Lines from the listing below that contain the string "Dependency" are to be reported.
***** SUPPLIED ENTRIES
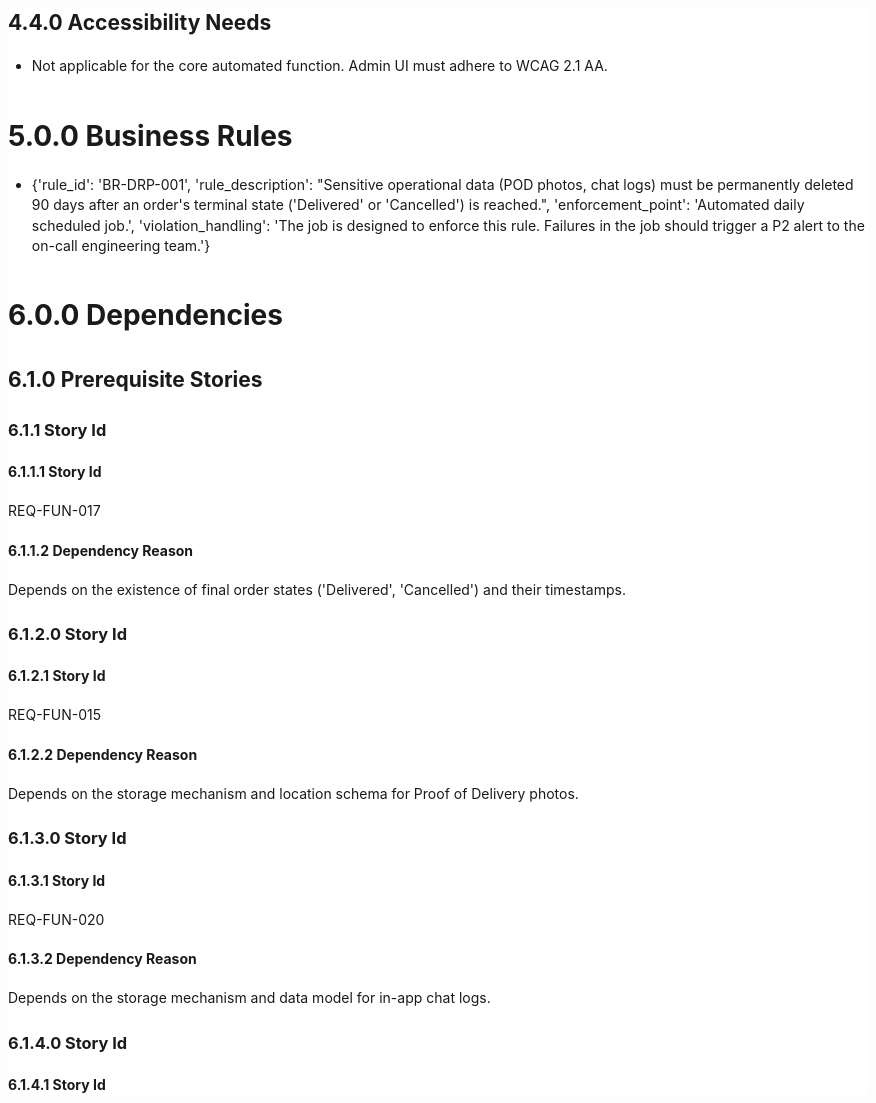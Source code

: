 ## 4.4.0 Accessibility Needs

- Not applicable for the core automated function. Admin UI must adhere to WCAG 2.1 AA.

# 5.0.0 Business Rules

- {'rule_id': 'BR-DRP-001', 'rule_description': "Sensitive operational data (POD photos, chat logs) must be permanently deleted 90 days after an order's terminal state ('Delivered' or 'Cancelled') is reached.", 'enforcement_point': 'Automated daily scheduled job.', 'violation_handling': 'The job is designed to enforce this rule. Failures in the job should trigger a P2 alert to the on-call engineering team.'}

# 6.0.0 Dependencies

## 6.1.0 Prerequisite Stories

### 6.1.1 Story Id

#### 6.1.1.1 Story Id

REQ-FUN-017

#### 6.1.1.2 Dependency Reason

Depends on the existence of final order states ('Delivered', 'Cancelled') and their timestamps.

### 6.1.2.0 Story Id

#### 6.1.2.1 Story Id

REQ-FUN-015

#### 6.1.2.2 Dependency Reason

Depends on the storage mechanism and location schema for Proof of Delivery photos.

### 6.1.3.0 Story Id

#### 6.1.3.1 Story Id

REQ-FUN-020

#### 6.1.3.2 Dependency Reason

Depends on the storage mechanism and data model for in-app chat logs.

### 6.1.4.0 Story Id

#### 6.1.4.1 Story Id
**********
ANSWER TO THIS PROBLEM:
#### 6.1.1.2 Dependency Reason
#### 6.1.2.2 Dependency Reason
#### 6.1.3.2 Dependency Reason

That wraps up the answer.